Assignment: Transcribe exactly everything in the data below from the line containing "Bachelor levels at" down to the line containing "(who are the Pursuers).", both lines included and nothing further.

Data section start

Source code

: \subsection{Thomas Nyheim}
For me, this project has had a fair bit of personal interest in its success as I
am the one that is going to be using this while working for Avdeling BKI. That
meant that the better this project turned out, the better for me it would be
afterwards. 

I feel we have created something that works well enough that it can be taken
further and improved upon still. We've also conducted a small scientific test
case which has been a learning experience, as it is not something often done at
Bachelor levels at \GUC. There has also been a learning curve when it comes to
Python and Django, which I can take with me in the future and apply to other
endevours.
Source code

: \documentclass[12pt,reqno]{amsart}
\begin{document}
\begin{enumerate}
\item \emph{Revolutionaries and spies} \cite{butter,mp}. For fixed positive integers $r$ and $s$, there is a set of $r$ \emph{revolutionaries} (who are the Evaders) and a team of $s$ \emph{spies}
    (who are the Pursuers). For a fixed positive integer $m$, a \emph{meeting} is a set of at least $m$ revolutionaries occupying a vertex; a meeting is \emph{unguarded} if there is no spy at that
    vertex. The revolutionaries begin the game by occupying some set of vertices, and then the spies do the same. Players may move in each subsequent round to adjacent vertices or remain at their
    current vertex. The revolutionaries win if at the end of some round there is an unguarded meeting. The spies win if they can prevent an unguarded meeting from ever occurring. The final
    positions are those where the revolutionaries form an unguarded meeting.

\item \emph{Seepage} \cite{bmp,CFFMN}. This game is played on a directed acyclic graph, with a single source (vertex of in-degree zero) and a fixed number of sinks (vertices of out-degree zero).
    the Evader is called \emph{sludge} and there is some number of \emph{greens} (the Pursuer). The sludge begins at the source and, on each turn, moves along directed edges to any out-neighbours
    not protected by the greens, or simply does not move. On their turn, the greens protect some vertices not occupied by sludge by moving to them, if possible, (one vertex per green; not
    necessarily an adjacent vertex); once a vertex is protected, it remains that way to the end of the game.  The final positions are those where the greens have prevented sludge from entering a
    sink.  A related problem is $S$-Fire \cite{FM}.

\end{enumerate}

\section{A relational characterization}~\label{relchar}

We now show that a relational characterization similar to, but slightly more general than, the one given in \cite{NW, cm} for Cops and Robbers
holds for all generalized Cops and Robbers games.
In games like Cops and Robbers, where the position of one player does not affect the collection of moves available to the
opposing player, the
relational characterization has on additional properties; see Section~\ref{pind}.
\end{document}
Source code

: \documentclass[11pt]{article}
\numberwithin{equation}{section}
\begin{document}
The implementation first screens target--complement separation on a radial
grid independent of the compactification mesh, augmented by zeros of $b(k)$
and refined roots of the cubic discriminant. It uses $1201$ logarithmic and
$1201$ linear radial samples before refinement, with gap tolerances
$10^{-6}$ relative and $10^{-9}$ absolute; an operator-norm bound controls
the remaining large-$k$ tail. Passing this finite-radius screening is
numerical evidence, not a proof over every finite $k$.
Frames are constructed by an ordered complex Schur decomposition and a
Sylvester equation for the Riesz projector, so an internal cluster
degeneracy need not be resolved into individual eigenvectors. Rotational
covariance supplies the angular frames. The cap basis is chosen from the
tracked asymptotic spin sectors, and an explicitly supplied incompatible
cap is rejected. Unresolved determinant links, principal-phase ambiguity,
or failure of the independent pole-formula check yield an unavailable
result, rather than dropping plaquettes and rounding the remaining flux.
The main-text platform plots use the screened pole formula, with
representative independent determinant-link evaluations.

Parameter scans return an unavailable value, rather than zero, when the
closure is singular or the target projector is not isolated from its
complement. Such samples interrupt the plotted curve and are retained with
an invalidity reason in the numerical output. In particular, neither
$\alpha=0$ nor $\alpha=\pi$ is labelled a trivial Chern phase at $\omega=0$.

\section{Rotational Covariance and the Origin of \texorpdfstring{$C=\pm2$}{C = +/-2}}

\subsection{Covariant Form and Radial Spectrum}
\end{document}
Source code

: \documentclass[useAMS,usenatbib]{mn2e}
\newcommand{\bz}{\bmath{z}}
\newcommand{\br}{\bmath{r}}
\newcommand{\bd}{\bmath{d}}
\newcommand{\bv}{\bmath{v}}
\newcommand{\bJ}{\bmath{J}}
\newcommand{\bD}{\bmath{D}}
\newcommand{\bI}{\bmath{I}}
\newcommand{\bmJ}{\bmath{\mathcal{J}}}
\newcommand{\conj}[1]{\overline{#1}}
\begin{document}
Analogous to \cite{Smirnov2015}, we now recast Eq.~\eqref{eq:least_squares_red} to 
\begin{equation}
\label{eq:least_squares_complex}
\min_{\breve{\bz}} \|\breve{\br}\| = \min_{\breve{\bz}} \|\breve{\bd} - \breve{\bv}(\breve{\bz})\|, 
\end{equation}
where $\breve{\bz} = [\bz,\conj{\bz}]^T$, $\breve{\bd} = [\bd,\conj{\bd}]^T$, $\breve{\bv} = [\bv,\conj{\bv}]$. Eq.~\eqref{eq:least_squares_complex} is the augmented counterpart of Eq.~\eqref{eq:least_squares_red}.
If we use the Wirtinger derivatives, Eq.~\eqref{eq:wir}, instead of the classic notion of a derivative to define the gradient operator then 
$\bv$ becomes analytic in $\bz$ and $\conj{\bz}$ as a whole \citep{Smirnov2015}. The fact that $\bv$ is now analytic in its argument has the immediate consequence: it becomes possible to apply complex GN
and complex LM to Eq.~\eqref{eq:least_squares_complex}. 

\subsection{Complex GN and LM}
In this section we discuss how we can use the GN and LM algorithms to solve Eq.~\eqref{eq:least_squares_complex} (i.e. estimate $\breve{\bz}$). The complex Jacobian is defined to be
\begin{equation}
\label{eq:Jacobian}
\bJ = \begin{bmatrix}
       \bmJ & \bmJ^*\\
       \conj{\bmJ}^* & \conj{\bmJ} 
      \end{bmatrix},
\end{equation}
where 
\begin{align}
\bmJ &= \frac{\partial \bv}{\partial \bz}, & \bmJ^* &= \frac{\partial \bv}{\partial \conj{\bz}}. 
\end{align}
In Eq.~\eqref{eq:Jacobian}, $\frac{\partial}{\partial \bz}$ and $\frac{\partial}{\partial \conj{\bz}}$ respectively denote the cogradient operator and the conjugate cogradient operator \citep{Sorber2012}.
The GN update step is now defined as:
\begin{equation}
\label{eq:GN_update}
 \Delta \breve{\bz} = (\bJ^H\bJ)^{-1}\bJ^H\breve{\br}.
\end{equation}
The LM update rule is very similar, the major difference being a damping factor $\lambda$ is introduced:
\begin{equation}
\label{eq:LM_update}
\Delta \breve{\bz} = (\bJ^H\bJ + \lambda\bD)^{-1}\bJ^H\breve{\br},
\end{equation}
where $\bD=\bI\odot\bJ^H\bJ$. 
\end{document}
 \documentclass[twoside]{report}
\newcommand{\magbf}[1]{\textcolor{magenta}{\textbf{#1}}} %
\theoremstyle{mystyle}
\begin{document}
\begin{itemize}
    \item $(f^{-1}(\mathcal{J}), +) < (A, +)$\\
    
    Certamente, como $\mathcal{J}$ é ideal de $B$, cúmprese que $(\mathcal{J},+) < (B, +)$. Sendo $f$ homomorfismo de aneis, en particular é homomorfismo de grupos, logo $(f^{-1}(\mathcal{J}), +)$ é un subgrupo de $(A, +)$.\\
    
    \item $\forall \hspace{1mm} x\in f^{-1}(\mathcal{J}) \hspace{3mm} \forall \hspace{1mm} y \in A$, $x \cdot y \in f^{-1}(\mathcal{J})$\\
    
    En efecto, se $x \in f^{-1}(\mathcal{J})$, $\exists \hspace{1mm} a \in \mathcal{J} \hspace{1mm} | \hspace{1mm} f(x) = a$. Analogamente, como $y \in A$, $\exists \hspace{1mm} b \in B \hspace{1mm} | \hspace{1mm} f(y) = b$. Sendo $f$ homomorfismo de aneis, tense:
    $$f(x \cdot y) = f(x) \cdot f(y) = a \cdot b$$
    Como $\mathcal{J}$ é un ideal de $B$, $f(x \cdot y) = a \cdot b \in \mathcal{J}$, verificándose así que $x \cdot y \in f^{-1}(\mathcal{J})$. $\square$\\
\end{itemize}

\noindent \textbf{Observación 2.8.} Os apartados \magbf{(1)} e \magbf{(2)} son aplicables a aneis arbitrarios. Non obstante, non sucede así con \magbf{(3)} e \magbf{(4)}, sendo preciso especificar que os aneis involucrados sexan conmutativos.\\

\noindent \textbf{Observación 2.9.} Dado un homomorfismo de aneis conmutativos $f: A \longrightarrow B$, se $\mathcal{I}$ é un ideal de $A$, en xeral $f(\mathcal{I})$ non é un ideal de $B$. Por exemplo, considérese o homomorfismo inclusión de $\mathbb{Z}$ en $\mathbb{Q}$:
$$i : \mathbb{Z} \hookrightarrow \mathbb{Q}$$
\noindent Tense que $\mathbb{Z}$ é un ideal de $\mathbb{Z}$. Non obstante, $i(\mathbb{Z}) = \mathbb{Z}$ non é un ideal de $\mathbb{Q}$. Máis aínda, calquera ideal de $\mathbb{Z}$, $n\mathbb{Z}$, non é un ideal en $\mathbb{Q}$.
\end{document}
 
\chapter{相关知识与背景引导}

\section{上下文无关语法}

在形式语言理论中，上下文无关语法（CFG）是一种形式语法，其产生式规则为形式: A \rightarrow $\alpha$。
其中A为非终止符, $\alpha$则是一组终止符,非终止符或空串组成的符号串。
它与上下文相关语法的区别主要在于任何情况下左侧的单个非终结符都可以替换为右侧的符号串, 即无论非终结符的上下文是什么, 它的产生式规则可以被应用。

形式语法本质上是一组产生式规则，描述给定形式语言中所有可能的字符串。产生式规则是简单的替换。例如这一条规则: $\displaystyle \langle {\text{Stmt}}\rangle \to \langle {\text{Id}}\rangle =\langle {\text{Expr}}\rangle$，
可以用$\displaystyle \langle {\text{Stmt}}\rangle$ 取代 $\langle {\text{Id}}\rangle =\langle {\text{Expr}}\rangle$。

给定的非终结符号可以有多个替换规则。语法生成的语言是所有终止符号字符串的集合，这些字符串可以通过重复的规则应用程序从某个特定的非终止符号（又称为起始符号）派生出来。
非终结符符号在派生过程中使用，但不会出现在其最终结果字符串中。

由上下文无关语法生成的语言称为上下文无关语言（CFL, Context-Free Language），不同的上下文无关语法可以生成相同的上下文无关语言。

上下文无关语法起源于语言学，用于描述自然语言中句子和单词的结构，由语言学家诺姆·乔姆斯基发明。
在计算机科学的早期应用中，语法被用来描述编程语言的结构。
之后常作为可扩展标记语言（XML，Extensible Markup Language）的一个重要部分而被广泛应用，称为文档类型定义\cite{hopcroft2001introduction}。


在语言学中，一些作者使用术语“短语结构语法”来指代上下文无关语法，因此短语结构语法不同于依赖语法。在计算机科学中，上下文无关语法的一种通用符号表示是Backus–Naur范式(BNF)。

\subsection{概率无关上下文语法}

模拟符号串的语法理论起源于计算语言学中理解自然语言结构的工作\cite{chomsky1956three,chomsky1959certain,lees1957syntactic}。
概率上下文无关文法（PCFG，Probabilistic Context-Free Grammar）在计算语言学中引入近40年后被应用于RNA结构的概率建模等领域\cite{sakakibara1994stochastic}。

Data section end

Solution to this task:
Bachelor levels at \GUC. There has also been a learning curve when it comes to
Python and Django, which I can take with me in the future and apply to other
endevours.
Source code

: \documentclass[12pt,reqno]{amsart}
\begin{document}
\begin{enumerate}
\item \emph{Revolutionaries and spies} \cite{butter,mp}. For fixed positive integers $r$ and $s$, there is a set of $r$ \emph{revolutionaries} (who are the Evaders) and a team of $s$ \emph{spies}
    (who are the Pursuers). For a fixed positive integer $m$, a \emph{meeting} is a set of at least $m$ revolutionaries occupying a vertex; a meeting is \emph{unguarded} if there is no spy at that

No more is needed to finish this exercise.